Back Stage: Is there anyone you simply can’t teach to be an actor?
Katselas: Only people who don’t want it.
Back Stage: Is there a particular method you subscribe to?
Speiser: You have to develop your own technique inevitably; you have to make it your own based on your own life experiences. Certainly, Stanislavsky is a huge influence because it just makes sense what he’s talking about. Then you start figuring out: How do you get to creating life? How do you help that student create life in front of the camera? I like improvisation a lot, I studied it a lot, so I added more of that into what I do. It’s not necessarily better or worse; it’s personal.
Chubbuck: We may have different approaches, and some of them are similar. I have a student who was studying with me and just went back to Milton. She said you really work for her, and that’s great. What I do is very specifically individualized to what I teach. It’s like a different art form of any kind. Some people are into realism, some are into expressionism, some are into impressionism, but they’re all art and it all works.
Katselas: About that student – Ivana and I talked about that student because it’s a pet thing of mine – I don’t like to take any students from any teacher without that teacher’s consent. The reason for that is not just altruistic; it’s that I don’t want the same thing to happen to me. If they say something about the teacher they were with in my class, and they say something shitty, I stop them. I say, “The moment you’re saying this about so-and-so, there’s a student of mine in another class saying something shitty about me. So just cut that out.” Sometimes you’ll get a form, and you’ll ask, “Who did you study with?” and there’s eight teachers, and it’s ridiculous.
Back Stage: What bad habits do actors have that you notice most?
Chubbuck: I have a couple of pet peeves. Everybody smokes, because it’s something to physicalize, and it’s clichéd and boring. The thing that is my biggest pet peeve is throwing food at each other. People just don’t do that.
Katselas: The worse habit for me is indicating that they’re just acting as if they’re doing something, not participating. That’s a killer. You know right away. You can tell when they’re really listening and when something is going on, when it’s not phony and not foolishness.
Back Stage: What do you say to actors who are expressing frustration with their ability or where their career is?
Speiser: If the frustration is about the acting, the creative process, I can help. If the frustration is that you don’t have a job, most of the time it’s personal. It’s about their life. They’ve gotten work before; they’ll get work again.
Katselas: I have a lot of private meetings with actors, and I’d like to have $50 for every time one complained. It almost always seems to revolve back to something Jaime Escalante, the math teacher [portrayed in Stand and Deliver], said when he spoke in my class once. He spoke about “ganas” – desire – how desire wanes, and when it wanes, so does their output in class, their output with their agent. It’s understandable because rejection is a terrible thing that an actor has to live with. But that’s the way it is. And the least amount of time spent on thoughts of that, the better. Just try to push forward and get back on the beat with that desire. I wrote a book called Dreams Into Action about trying to keep that alive and knowing each person is unique and there are no likely winners.

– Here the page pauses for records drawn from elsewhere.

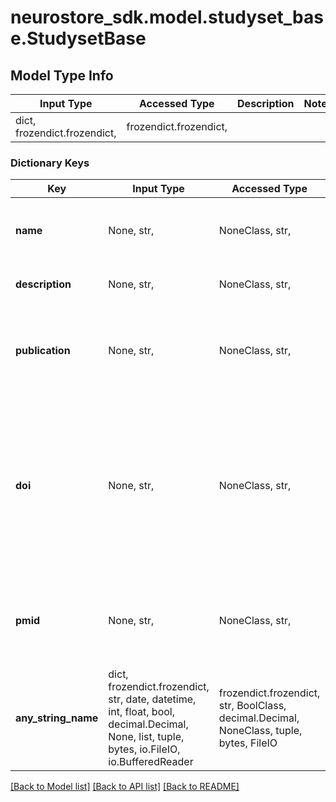 # neurostore_sdk.model.studyset_base.StudysetBase

## Model Type Info
Input Type | Accessed Type | Description | Notes
------------ | ------------- | ------------- | -------------
dict, frozendict.frozendict,  | frozendict.frozendict,  |  | 

### Dictionary Keys
Key | Input Type | Accessed Type | Description | Notes
------------ | ------------- | ------------- | ------------- | -------------
**name** | None, str,  | NoneClass, str,  | Descriptive and human readable name of the studyset. | [optional] 
**description** | None, str,  | NoneClass, str,  | A longform description of the studyset. | [optional] 
**publication** | None, str,  | NoneClass, str,  | The journal/source the studyset is connected to if the studyset was published. | [optional] 
**doi** | None, str,  | NoneClass, str,  | A DOI connected to the published studyset (may change to being automatically created so each studyset connected to a successful meta-analysis gets a DOI). | [optional] 
**pmid** | None, str,  | NoneClass, str,  | If the article connected to the studyset was published on PubMed, then link the ID here. | [optional] 
**any_string_name** | dict, frozendict.frozendict, str, date, datetime, int, float, bool, decimal.Decimal, None, list, tuple, bytes, io.FileIO, io.BufferedReader | frozendict.frozendict, str, BoolClass, decimal.Decimal, NoneClass, tuple, bytes, FileIO | any string name can be used but the value must be the correct type | [optional]

[[Back to Model list]](../../README.md#documentation-for-models) [[Back to API list]](../../README.md#documentation-for-api-endpoints) [[Back to README]](../../README.md)

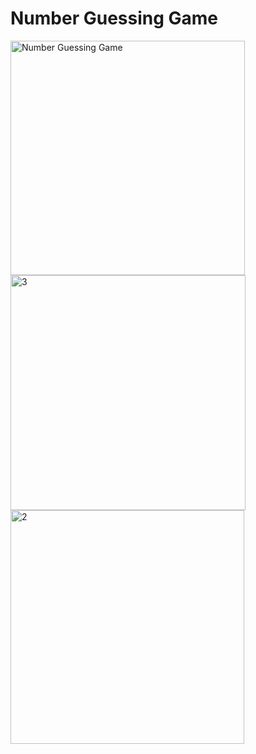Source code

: # Number Guessing Game
<img width="375" alt="Number Guessing Game" src="https://github.com/sreenath-here/PRODIGY_SD_01/assets/122635878/1a4b2e86-ea75-49e6-915b-3686825f13cf">
<img width="376" alt="3" src="https://github.com/sreenath-here/PRODIGY_SD_01/assets/122635878/1c0cf3a7-6567-4002-b0de-3ff2ba058974">
<img width="374" alt="2" src="https://github.com/sreenath-here/PRODIGY_SD_01/assets/122635878/42ec40a7-21be-4fd2-b74c-fce94527d12d">
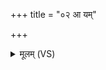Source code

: +++
title = "०२ आ यम्"

+++
<details><summary>मूलम् (VS)</summary>

आ यं वि॒शन्तीन्द॑वो॒ वयो॒ न वृ॒क्षमन्ध॑सः। विर॑प्शि॒न्वि मृधो॑ जहि रक्ष॒स्विनीः॑ ॥
</details>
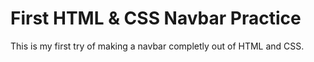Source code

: # First HTML & CSS Navbar Practice

This is my first try of making a navbar completly out of HTML and CSS. 
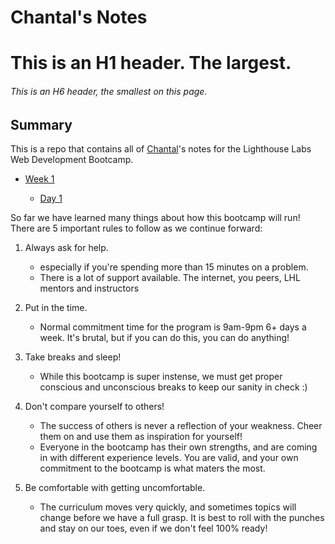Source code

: # Chantal's Notes

# This is an H1 header. The largest.
###### This is an H6 header, the smallest on this page.

## Summary
This is a repo that contains all of [Chantal](https://github.com/CLSnazel)'s notes for the Lighthouse Labs Web Development Bootcamp.

* [Week 1](/Week_1)

    * [Day 1](/Week_1/Day_1)

So far we have learned many things about how this bootcamp will run! There are 5 important rules to follow as we continue forward:

1. Always ask for help.
    - especially if you're spending more than 15 minutes on a problem.
    - There is a lot of support available. The internet, you peers, LHL mentors and instructors

2. Put in the time.
    - Normal commitment time for the program is 9am-9pm 6+ days a week. It's brutal, but if you can do this, you can do anything!
3. Take breaks and sleep!
    - While this bootcamp is super instense, we must get proper conscious and unconscious breaks to keep our sanity in check :)
4. Don't compare yourself to others!
    - The success of others is never a reflection of your weakness. Cheer them on and use them as inspiration for yourself!
    - Everyone in the bootcamp has their own strengths, and are coming in with different experience levels. You are valid, and your own commitment to the bootcamp is what maters the most.
5. Be comfortable with getting uncomfortable.
    - The curriculum moves very quickly, and sometimes topics will change before we have a full grasp. It is best to roll with the punches and stay on our toes, even if we don't feel 100% ready!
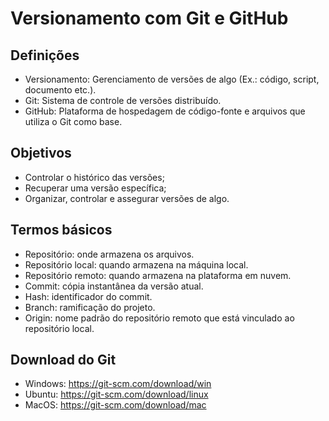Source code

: # Versionamento com Git e GitHub

## Definições
  * Versionamento: Gerenciamento de versões de algo (Ex.: código, script, documento etc.).
  * Git: Sistema de controle de versões distribuído.
  * GitHub: Plataforma de hospedagem de código-fonte e arquivos que utiliza o Git como base.

## Objetivos
  * Controlar o histórico das versões;
  * Recuperar uma versão específica;
  * Organizar, controlar e assegurar versões de algo.

## Termos básicos
  * Repositório: onde armazena os arquivos.
  * Repositório local: quando armazena na máquina local.
  * Repositório remoto: quando armazena na plataforma em nuvem.
  * Commit: cópia instantânea da versão atual.
  * Hash: identificador do commit.
  * Branch: ramificação do projeto.
  * Origin: nome padrão do repositório remoto que está vinculado ao repositório local.

## Download do Git
  * Windows: https://git-scm.com/download/win
  * Ubuntu: https://git-scm.com/download/linux
  * MacOS: https://git-scm.com/download/mac


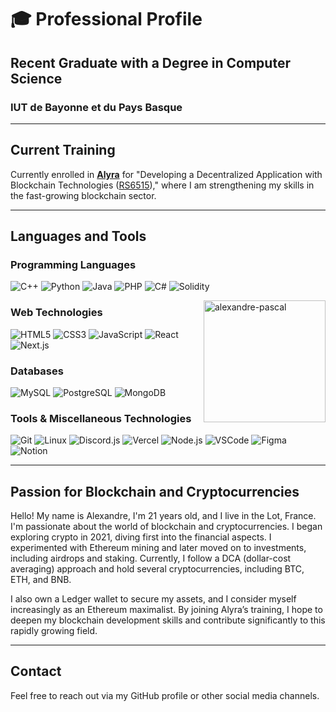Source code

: # 🎓 Professional Profile

## Recent Graduate with a Degree in Computer Science
### IUT de Bayonne et du Pays Basque

---

## Current Training
Currently enrolled in **[Alyra](https://www.alyra.fr/)** for "Developing a Decentralized Application with Blockchain Technologies ([RS6515](https://www.francecompetences.fr/recherche/rs/6515/))," where I am strengthening my skills in the fast-growing blockchain sector.

---

## Languages and Tools

### Programming Languages
![C++](https://skillicons.dev/icons?i=cpp) ![Python](https://skillicons.dev/icons?i=python) ![Java](https://skillicons.dev/icons?i=java) ![PHP](https://skillicons.dev/icons?i=php) ![C#](https://skillicons.dev/icons?i=cs) ![Solidity](https://skillicons.dev/icons?i=solidity)

<img align="right" height="195px" src="https://github-readme-stats.vercel.app/api/top-langs?username=alexandre-pascal&lang=en&layout=compact" alt="alexandre-pascal" />

### Web Technologies
![HTML5](https://skillicons.dev/icons?i=html) ![CSS3](https://skillicons.dev/icons?i=css) ![JavaScript](https://skillicons.dev/icons?i=js) ![React](https://skillicons.dev/icons?i=react) ![Next.js](https://skillicons.dev/icons?i=nextjs)

### Databases
![MySQL](https://skillicons.dev/icons?i=mysql) ![PostgreSQL](https://skillicons.dev/icons?i=postgres) ![MongoDB](https://skillicons.dev/icons?i=mongodb)

### Tools & Miscellaneous Technologies
![Git](https://skillicons.dev/icons?i=git) ![Linux](https://skillicons.dev/icons?i=linux) ![Discord.js](https://skillicons.dev/icons?i=discord) ![Vercel](https://skillicons.dev/icons?i=vercel) ![Node.js](https://skillicons.dev/icons?i=nodejs) ![VSCode](https://skillicons.dev/icons?i=vscode) ![Figma](https://skillicons.dev/icons?i=figma) ![Notion](https://skillicons.dev/icons?i=notion)

---

## Passion for Blockchain and Cryptocurrencies
Hello! My name is Alexandre, I'm 21 years old, and I live in the Lot, France. I'm passionate about the world of blockchain and cryptocurrencies. I began exploring crypto in 2021, diving first into the financial aspects. I experimented with Ethereum mining and later moved on to investments, including airdrops and staking. Currently, I follow a DCA (dollar-cost averaging) approach and hold several cryptocurrencies, including BTC, ETH, and BNB.

I also own a Ledger wallet to secure my assets, and I consider myself increasingly as an Ethereum maximalist. By joining Alyra’s training, I hope to deepen my blockchain development skills and contribute significantly to this rapidly growing field.

---

## Contact
Feel free to reach out via my GitHub profile or other social media channels.
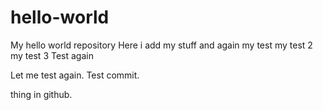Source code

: # hello-world
My hello world repository
 Here i add my stuff
 and again
 my test
my test 2
my test 3
Test again

Let me test again. Test commit.

thing in github.
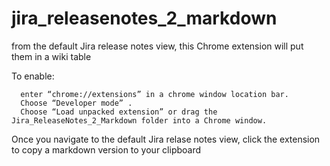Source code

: # jira_releasenotes_2_markdown
from the default Jira release notes view, this Chrome extension will put them in a wiki table

  To enable:
  
      enter “chrome://extensions” in a chrome window location bar.
      Choose “Developer mode” .
      Choose “Load unpacked extension” or drag the Jira_ReleaseNotes_2_Markdown folder into a Chrome window.
  
  Once you navigate to the default Jira relase notes view, click the extension to copy a markdown version to your clipboard
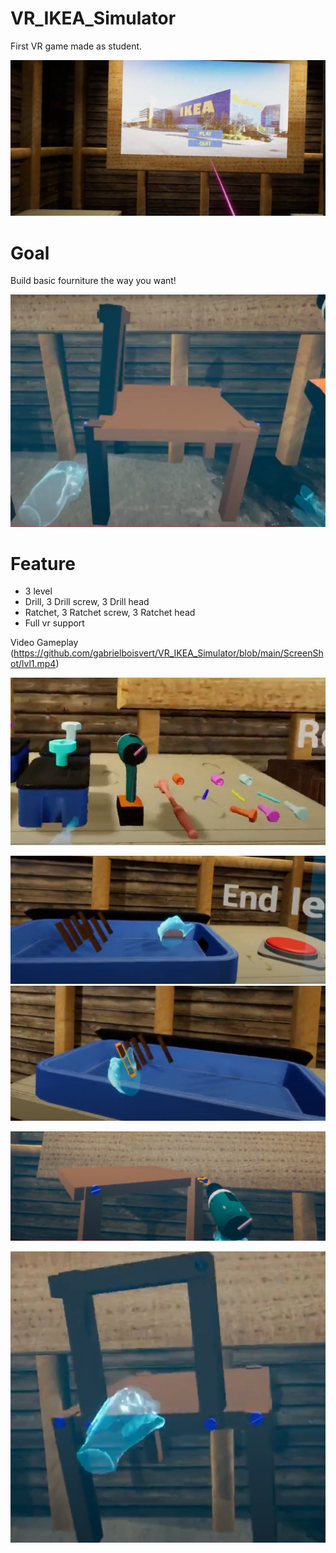 # VR_IKEA_Simulator

First VR game made as student.

![alt text](https://github.com/gabrielboisvert/VR_IKEA_Simulator/blob/main/ScreenShot/MainMenu.PNG)

# Goal

Build basic fourniture the way you want!

![alt text](https://github.com/gabrielboisvert/VR_IKEA_Simulator/blob/main/ScreenShot/ChairFinish2.PNG)

# Feature
- 3 level
- Drill, 3 Drill screw, 3 Drill head
- Ratchet, 3 Ratchet screw, 3 Ratchet head
- Full vr support

Video Gameplay (https://github.com/gabrielboisvert/VR_IKEA_Simulator/blob/main/ScreenShot/lvl1.mp4)

![alt text](https://github.com/gabrielboisvert/VR_IKEA_Simulator/blob/main/ScreenShot/Tools.PNG)

![alt text](https://github.com/gabrielboisvert/VR_IKEA_Simulator/blob/main/ScreenShot/Piece.PNG)
![alt text](https://github.com/gabrielboisvert/VR_IKEA_Simulator/blob/main/ScreenShot/Piece2.PNG)

![alt text](https://github.com/gabrielboisvert/VR_IKEA_Simulator/blob/main/ScreenShot/ChairScrew.PNG)

![alt text](https://github.com/gabrielboisvert/VR_IKEA_Simulator/blob/main/ScreenShot/ChairFinish.PNG)
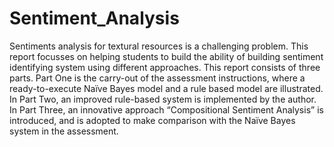 # Sentiment_Analysis
Sentiments analysis for textural resources is a challenging problem. This report focusses on helping students to build the ability of building sentiment identifying system using different approaches.
This report consists of three parts. Part One is the carry-out of the assessment instructions, where a ready-to-execute Naïve Bayes model and a rule based model are illustrated.
In Part Two, an improved rule-based system is implemented by the author.
In Part Three, an innovative approach “Compositional Sentiment Analysis” is introduced, and is adopted to make comparison with the Naïve Bayes system in the assessment. 
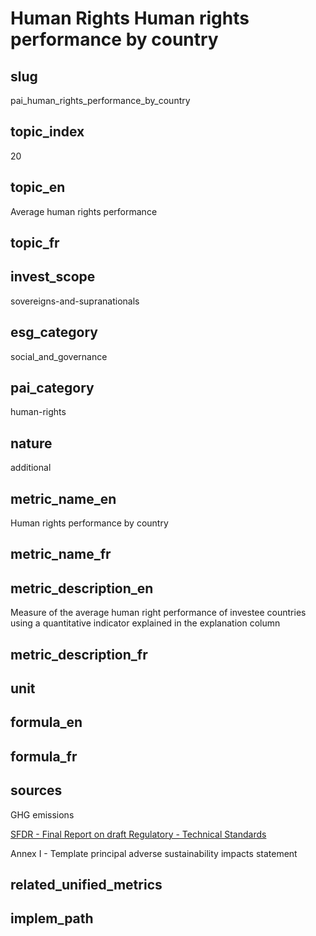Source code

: # Human Rights Human rights performance by country


## slug

pai_human_rights_performance_by_country

## topic_index

20

## topic_en

Average human rights performance

## topic_fr



## invest_scope

sovereigns-and-supranationals

## esg_category

social_and_governance

## pai_category

human-rights

## nature

additional

## metric_name_en

Human rights performance by country

## metric_name_fr



## metric_description_en

Measure of the average human right performance of investee countries using a quantitative indicator explained in the explanation column

## metric_description_fr



## unit



## formula_en



## formula_fr



## sources


GHG emissions  

[SFDR - Final Report on draft Regulatory - Technical Standards](https://www.eiopa.europa.eu/sites/default/files/publications/reports/jc-2021-03-joint-esas-final-report-on-rts-under-sfdr.pdf)  

Annex I - Template principal adverse sustainability impacts statement
 

## related_unified_metrics



## implem_path


            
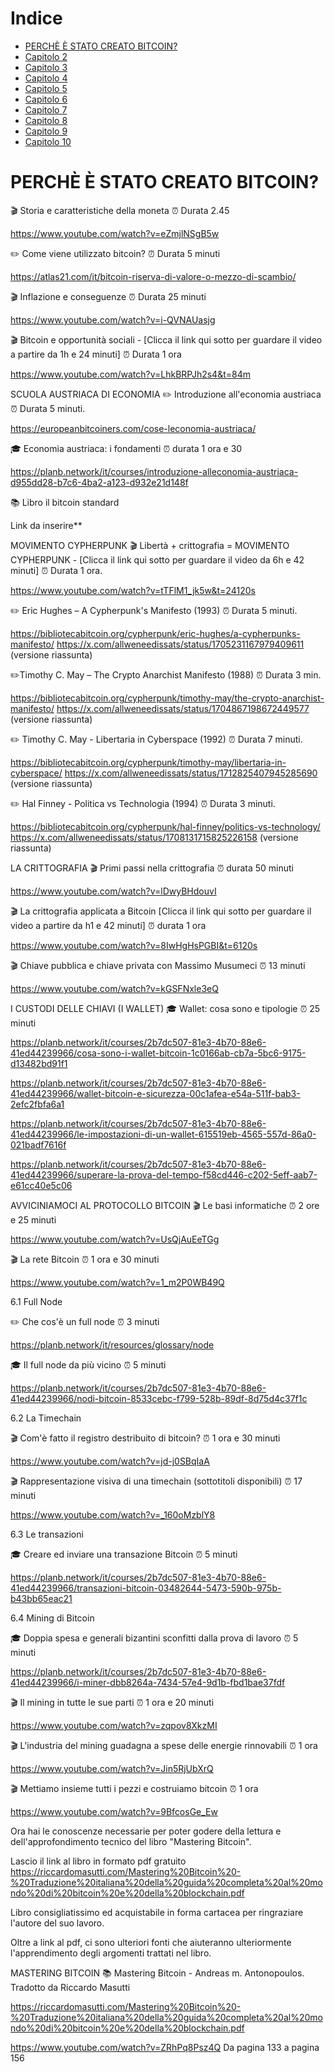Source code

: 
# Indice
- [PERCHÈ È STATO CREATO BITCOIN?](#perchè-è-stato-creato-bitcoin?)
- [Capitolo 2](#capitolo-2)
- [Capitolo 3](#capitolo-3)
- [Capitolo 4](#capitolo-4)
- [Capitolo 5](#capitolo-5)
- [Capitolo 6](#capitolo-6)
- [Capitolo 7](#capitolo-7)
- [Capitolo 8](#capitolo-8)
- [Capitolo 9](#capitolo-9)
- [Capitolo 10](#capitolo-10)









# PERCHÈ È STATO CREATO BITCOIN?
🎬 Storia e caratteristiche della moneta ⏰ Durata 2.45

https://www.youtube.com/watch?v=eZmjlNSgB5w

✏️ Come viene utilizzato bitcoin? ⏰ Durata 5 minuti

https://atlas21.com/it/bitcoin-riserva-di-valore-o-mezzo-di-scambio/

🎬 Inflazione e conseguenze ⏰ Durata 25 minuti

https://www.youtube.com/watch?v=i-QVNAUasjg

🎬 Bitcoin e opportunità sociali - [Clicca il link qui sotto per guardare il video a partire da 1h e 24 minuti] ⏰ Durata 1 ora

https://www.youtube.com/watch?v=LhkBRPJh2s4&t=84m

SCUOLA AUSTRIACA DI ECONOMIA
✏️ Introduzione all'economia austriaca ⏰ Durata 5 minuti.

https://europeanbitcoiners.com/cose-leconomia-austriaca/

🎓 Economia austriaca: i fondamenti ⏰ durata 1 ora e 30

https://planb.network/it/courses/introduzione-alleconomia-austriaca-d955dd28-b7c6-4ba2-a123-d932e21d148f

📚 Libro il bitcoin standard

Link da inserire**

MOVIMENTO CYPHERPUNK
🎬 Libertà + crittografia = MOVIMENTO CYPHERPUNK - [Clicca il link qui sotto per guardare il video da 6h e 42 minuti] ⏰ Durata 1 ora.

https://www.youtube.com/watch?v=tTFlM1_jk5w&t=24120s

✏️ Eric Hughes – A Cypherpunk's Manifesto (1993) ⏰ Durata 5 minuti.

https://bibliotecabitcoin.org/cypherpunk/eric-hughes/a-cypherpunks-manifesto/ https://x.com/allweneedissats/status/1705231167979409611 (versione riassunta)

✏️Timothy C. May – The Crypto Anarchist Manifesto (1988) ⏰ Durata 3 min.

https://bibliotecabitcoin.org/cypherpunk/timothy-may/the-crypto-anarchist-manifesto/ https://x.com/allweneedissats/status/1704867198672449577 (versione riassunta)

✏️ Timothy C. May - Libertaria in Cyberspace (1992) ⏰ Durata 7 minuti.

https://bibliotecabitcoin.org/cypherpunk/timothy-may/libertaria-in-cyberspace/ https://x.com/allweneedissats/status/1712825407945285690 (versione riassunta)

✏️ Hal Finney - Politica vs Technologia (1994) ⏰ Durata 3 minuti.

https://bibliotecabitcoin.org/cypherpunk/hal-finney/politics-vs-technology/ https://x.com/allweneedissats/status/1708131715825226158 (versione riassunta)

LA CRITTOGRAFIA
🎬 Primi passi nella crittografia ⏰ durata 50 minuti

https://www.youtube.com/watch?v=lDwyBHdouvI

🎬 La crittografia applicata a Bitcoin [Clicca il link qui sotto per guardare il video a partire da h1 e 42 minuti] ⏰ durata 1 ora

https://www.youtube.com/watch?v=8IwHgHsPGBI&t=6120s

🎬 Chiave pubblica e chiave privata con Massimo Musumeci ⏰ 13 minuti

https://www.youtube.com/watch?v=kGSFNxle3eQ

I CUSTODI DELLE CHIAVI (I WALLET)
🎓 Wallet: cosa sono e tipologie ⏰ 25 minuti

https://planb.network/it/courses/2b7dc507-81e3-4b70-88e6-41ed44239966/cosa-sono-i-wallet-bitcoin-1c0166ab-cb7a-5bc6-9175-d13482bd91f1

https://planb.network/it/courses/2b7dc507-81e3-4b70-88e6-41ed44239966/wallet-bitcoin-e-sicurezza-00c1afea-e54a-511f-bab3-2efc2fbfa6a1

https://planb.network/it/courses/2b7dc507-81e3-4b70-88e6-41ed44239966/le-impostazioni-di-un-wallet-615519eb-4565-557d-86a0-021badf7616f

https://planb.network/it/courses/2b7dc507-81e3-4b70-88e6-41ed44239966/superare-la-prova-del-tempo-f58cd446-c202-5eff-aab7-e61cc40e5c06

AVVICINIAMOCI AL PROTOCOLLO BITCOIN
🎬 Le basi informatiche ⏰ 2 ore e 25 minuti

https://www.youtube.com/watch?v=UsQjAuEeTGg

🎬 La rete Bitcoin ⏰ 1 ora e 30 minuti

https://www.youtube.com/watch?v=1_m2P0WB49Q

6.1 Full Node

✏️ Che cos'è un full node ⏰ 3 minuti

https://planb.network/it/resources/glossary/node

🎓 Il full node da più vicino ⏰ 5 minuti

https://planb.network/it/courses/2b7dc507-81e3-4b70-88e6-41ed44239966/nodi-bitcoin-8533cebc-f799-528b-89df-8d75d4c37f1c

6.2 La Timechain

🎬 Com'è fatto il registro destribuito di bitcoin? ⏰ 1 ora e 30 minuti

https://www.youtube.com/watch?v=jd-j0SBqIaA

🎬 Rappresentazione visiva di una timechain (sottotitoli disponibili) ⏰ 17 minuti

https://www.youtube.com/watch?v=_160oMzblY8

6.3 Le transazioni

🎓 Creare ed inviare una transazione Bitcoin ⏰ 5 minuti

https://planb.network/it/courses/2b7dc507-81e3-4b70-88e6-41ed44239966/transazioni-bitcoin-03482644-5473-590b-975b-b43bb65eac21

6.4 Mining di Bitcoin

🎓 Doppia spesa e generali bizantini sconfitti dalla prova di lavoro ⏰ 5 minuti

https://planb.network/it/courses/2b7dc507-81e3-4b70-88e6-41ed44239966/i-miner-dbb8264a-7434-57e4-9d1b-fbd1bae37fdf

🎬 Il mining in tutte le sue parti ⏰ 1 ora e 20 minuti

https://www.youtube.com/watch?v=zqpov8XkzMI

🎬 L'industria del mining guadagna a spese delle energie rinnovabili ⏰ 1 ora

https://www.youtube.com/watch?v=Jin5RjUbXrQ

🎬 Mettiamo insieme tutti i pezzi e costruiamo bitcoin ⏰ 1 ora

https://www.youtube.com/watch?v=9BfcosGe_Ew

Ora hai le conoscenze necessarie per poter godere della lettura e dell'approfondimento tecnico del libro "Mastering Bitcoin".

Lascio il link al libro in formato pdf gratuito https://riccardomasutti.com/Mastering%20Bitcoin%20-%20Traduzione%20italiana%20della%20guida%20completa%20al%20mondo%20di%20bitcoin%20e%20della%20blockchain.pdf

Libro consigliatissimo ed acquistabile in forma cartacea per ringraziare l'autore del suo lavoro.

Oltre a link al pdf, ci sono ulteriori fonti che aiuteranno ulteriormente l'apprendimento degli argomenti trattati nel libro.

MASTERING BITCOIN
📚 Mastering Bitcoin - Andreas m. Antonopoulos. Tradotto da Riccardo Masutti

https://riccardomasutti.com/Mastering%20Bitcoin%20-%20Traduzione%20italiana%20della%20guida%20completa%20al%20mondo%20di%20bitcoin%20e%20della%20blockchain.pdf

https://www.youtube.com/watch?v=ZRhPq8Psz4Q Da pagina 133 a pagina 156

Look at somebody like [Ronald] Reagan, who was a total unlikely winner. Bette Davis said to me that he was the worst actor in Hollywood. And he became the president. So instilling the idea in them that they can be unlikely winners is important.
I just saw Kramer vs Kramer again the other night. And Dustin Hoffman is not handsome, yet he was beautiful, just gorgeous, in that. The way he stood, the way he held himself, he just looked wonderful. An actor has to be inspired to have that beauty brought out of them.
Howard Fine: What I try to do twice a year is bring in panels of agent, manager, casting director – I have to really rely on my friends – and the students get to ask them questions. What it does is humanize the industry.
Katselas: I have a little game, I guess you’d call it, that I play with students. That is, when they’re with me for a certain period of time and they’re not working, I tell them they have to book a job. And if they don’t get a job in the required time, they’re out. Seventy-five percent to 80 percent find a job. One actor, I found out, hadn’t had a job for 11 years, and he’d been with us for nearly five of those 11 years. I told him he had eight weeks. In eight weeks, he got an episode of Seinfeld – he was the Soup [Nazi]. It works. It makes that sort of necessity. If they don’t love the class, it doesn’t work, and it’s just as well.
Back Stage: What is the single most important thing you want your students to know?
Katselas: How to be a person: somebody who understands the world, what’s going on, and how to give and then take that and make it a part of what they do as an artist. How to be a person in their work. And in doing that, to discover within their acting the surprise that accompanies all acting. The revelation of it, the experience of it, the living of it. Because they are a person living an experience; they are not mechanical.
Chubbuck: I want actors to find a way to take all that pain and darkness and humanity we’ve talked about and find catharsis – within the parts that they’re playing and within their own private lives. So when you’re finding true catharsis within a part that you’re playing, which leads to a resolution to the issues of that character and thereby yourself, you’re also giving an audience a hope and the ability to achieve their own catharsis, and you can actually affect a greater number of people, which is what I believe art should be.